WHAT IS REQUIRED —
Taking the records below, count the lines in which "cadre" appears and supply only the count.

RECORDED INFORMATION —
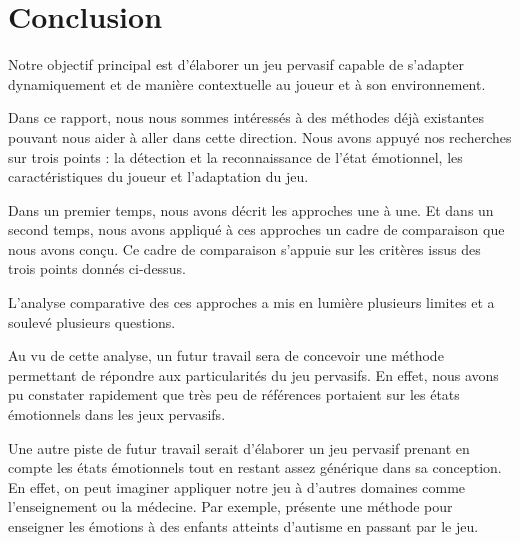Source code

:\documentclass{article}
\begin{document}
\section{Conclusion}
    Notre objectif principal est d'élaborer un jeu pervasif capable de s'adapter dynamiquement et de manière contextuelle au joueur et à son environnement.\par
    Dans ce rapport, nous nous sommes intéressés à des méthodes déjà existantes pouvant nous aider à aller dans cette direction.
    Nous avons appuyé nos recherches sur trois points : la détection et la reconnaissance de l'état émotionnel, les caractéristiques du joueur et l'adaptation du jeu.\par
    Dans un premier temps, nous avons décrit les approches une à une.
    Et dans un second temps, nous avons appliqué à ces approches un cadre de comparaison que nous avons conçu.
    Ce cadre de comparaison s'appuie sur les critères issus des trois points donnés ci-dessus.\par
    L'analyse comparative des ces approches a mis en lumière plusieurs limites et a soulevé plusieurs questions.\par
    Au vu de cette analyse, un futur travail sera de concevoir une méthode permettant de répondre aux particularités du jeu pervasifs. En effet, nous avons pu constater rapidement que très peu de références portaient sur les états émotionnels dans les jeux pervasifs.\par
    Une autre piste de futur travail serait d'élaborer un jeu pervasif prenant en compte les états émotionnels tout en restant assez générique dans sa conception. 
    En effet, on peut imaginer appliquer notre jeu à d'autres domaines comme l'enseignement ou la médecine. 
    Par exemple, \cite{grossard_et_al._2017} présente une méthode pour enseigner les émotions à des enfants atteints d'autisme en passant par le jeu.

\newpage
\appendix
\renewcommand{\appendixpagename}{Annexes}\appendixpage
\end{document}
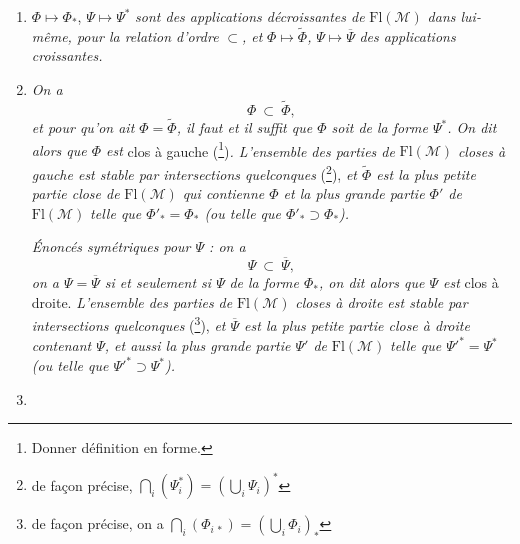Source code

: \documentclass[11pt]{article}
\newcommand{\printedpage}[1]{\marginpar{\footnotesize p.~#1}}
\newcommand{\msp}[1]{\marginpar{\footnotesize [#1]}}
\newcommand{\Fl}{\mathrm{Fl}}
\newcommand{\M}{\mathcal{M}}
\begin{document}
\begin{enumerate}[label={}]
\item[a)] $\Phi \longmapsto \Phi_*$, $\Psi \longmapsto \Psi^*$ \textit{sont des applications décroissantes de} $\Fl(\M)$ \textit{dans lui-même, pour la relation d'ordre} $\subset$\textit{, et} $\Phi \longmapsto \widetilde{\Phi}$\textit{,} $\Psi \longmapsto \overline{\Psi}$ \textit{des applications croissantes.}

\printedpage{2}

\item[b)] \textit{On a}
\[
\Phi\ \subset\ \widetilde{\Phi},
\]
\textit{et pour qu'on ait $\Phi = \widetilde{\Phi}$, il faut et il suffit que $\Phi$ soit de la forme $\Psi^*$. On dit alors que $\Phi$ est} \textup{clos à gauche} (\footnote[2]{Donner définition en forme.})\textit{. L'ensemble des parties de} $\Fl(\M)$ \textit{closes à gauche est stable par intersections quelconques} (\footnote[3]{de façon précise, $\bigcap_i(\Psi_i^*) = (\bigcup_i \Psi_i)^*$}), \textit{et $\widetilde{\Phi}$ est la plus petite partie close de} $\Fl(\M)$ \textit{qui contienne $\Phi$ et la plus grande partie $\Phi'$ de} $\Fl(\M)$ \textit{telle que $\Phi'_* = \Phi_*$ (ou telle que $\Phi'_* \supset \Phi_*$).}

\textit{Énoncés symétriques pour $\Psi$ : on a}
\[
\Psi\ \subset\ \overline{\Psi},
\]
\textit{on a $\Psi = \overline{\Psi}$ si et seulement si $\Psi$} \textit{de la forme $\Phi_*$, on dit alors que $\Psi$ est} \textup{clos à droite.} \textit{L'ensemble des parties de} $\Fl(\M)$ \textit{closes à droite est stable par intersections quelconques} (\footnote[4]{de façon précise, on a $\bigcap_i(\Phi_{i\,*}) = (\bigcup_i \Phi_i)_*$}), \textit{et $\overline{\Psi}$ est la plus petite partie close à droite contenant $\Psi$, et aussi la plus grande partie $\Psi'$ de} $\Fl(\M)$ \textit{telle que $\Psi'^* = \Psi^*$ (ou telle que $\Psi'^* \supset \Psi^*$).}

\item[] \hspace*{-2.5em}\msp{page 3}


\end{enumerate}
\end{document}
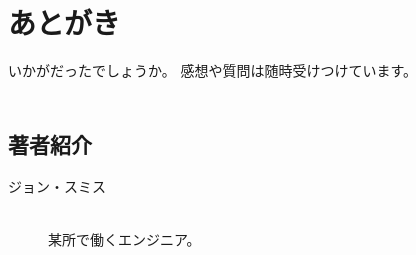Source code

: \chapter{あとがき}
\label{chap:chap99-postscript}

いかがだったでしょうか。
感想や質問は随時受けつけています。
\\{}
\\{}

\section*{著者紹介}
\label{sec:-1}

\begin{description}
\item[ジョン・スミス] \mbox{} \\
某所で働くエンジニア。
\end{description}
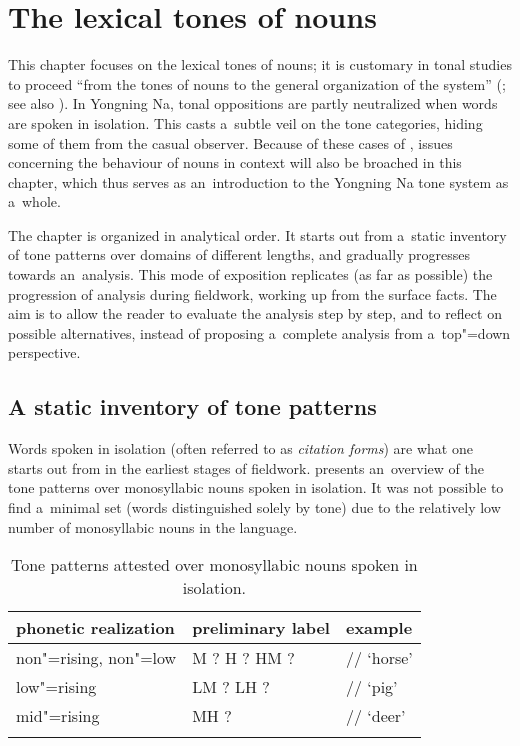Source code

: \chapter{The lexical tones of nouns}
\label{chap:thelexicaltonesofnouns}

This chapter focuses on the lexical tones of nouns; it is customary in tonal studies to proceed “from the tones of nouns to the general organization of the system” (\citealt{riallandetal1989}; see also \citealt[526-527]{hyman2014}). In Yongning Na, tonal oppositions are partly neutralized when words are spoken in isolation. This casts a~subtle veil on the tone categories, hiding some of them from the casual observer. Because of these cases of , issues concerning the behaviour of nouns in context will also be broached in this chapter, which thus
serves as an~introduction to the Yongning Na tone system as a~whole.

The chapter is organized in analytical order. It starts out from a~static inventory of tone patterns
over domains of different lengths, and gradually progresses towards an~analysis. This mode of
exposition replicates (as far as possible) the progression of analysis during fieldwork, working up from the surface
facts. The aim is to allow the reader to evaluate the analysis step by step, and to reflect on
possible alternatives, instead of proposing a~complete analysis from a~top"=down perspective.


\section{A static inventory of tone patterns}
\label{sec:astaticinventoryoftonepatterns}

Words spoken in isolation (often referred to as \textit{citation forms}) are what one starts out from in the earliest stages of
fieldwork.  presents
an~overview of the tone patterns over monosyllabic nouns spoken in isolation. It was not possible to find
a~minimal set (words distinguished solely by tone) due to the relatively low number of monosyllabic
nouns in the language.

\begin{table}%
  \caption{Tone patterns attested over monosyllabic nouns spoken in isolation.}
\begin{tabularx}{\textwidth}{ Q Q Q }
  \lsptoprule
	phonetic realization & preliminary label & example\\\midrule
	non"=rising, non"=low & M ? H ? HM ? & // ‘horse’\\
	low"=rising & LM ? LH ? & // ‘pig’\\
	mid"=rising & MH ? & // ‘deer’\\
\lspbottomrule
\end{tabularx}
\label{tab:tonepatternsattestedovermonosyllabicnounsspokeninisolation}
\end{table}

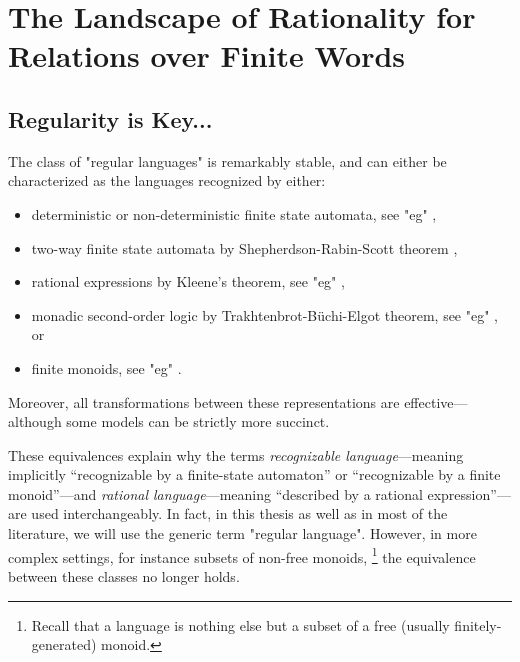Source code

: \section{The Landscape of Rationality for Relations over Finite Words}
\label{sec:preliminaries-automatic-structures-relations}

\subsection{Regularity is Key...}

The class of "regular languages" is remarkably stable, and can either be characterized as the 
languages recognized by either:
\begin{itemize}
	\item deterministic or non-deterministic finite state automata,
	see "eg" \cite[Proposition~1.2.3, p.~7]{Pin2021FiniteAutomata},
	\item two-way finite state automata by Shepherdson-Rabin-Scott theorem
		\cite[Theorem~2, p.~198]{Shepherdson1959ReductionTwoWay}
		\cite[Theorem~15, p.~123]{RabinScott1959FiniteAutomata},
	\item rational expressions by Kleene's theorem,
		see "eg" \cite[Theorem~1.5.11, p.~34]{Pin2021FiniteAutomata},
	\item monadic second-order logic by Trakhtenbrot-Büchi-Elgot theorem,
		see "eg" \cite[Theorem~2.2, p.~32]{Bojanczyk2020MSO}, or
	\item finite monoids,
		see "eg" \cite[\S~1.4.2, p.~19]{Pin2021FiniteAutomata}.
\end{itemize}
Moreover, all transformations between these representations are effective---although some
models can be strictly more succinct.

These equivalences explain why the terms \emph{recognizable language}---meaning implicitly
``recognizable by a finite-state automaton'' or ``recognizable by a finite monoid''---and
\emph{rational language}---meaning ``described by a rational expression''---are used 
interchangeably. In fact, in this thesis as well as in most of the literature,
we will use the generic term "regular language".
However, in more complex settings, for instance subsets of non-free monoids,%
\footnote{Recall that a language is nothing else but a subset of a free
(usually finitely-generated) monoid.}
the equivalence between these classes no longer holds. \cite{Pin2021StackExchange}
* * *
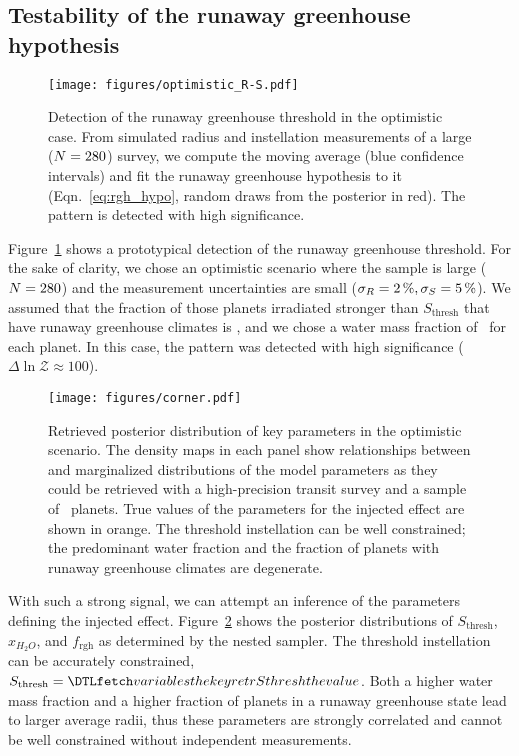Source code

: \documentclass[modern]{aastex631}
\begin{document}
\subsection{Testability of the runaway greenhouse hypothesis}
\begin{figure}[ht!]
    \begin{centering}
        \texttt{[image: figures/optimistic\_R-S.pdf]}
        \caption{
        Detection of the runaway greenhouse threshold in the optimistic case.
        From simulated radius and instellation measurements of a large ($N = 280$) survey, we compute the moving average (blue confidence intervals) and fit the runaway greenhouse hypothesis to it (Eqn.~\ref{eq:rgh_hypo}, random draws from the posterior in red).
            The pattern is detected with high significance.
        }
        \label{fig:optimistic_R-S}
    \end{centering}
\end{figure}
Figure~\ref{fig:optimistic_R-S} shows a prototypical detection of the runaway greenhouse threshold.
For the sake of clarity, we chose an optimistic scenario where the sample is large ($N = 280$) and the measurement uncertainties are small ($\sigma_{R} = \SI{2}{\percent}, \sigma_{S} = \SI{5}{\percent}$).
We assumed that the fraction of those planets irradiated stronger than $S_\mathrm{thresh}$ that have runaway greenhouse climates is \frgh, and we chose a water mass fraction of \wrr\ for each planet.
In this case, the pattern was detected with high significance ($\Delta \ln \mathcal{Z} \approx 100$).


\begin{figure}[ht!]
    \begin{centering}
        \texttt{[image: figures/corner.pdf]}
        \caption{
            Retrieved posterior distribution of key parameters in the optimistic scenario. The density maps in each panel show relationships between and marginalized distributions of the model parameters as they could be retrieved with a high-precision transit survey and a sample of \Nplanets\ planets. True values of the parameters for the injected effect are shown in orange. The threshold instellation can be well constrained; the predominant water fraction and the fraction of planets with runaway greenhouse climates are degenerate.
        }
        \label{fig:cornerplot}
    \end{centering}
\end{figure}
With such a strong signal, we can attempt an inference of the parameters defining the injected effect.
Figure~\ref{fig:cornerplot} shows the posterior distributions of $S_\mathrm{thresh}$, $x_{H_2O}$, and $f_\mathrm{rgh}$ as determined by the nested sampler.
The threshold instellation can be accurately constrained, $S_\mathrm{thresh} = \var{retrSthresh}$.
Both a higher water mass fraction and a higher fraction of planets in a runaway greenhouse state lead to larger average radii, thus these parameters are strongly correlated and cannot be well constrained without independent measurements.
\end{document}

TASK SOLUTION —
2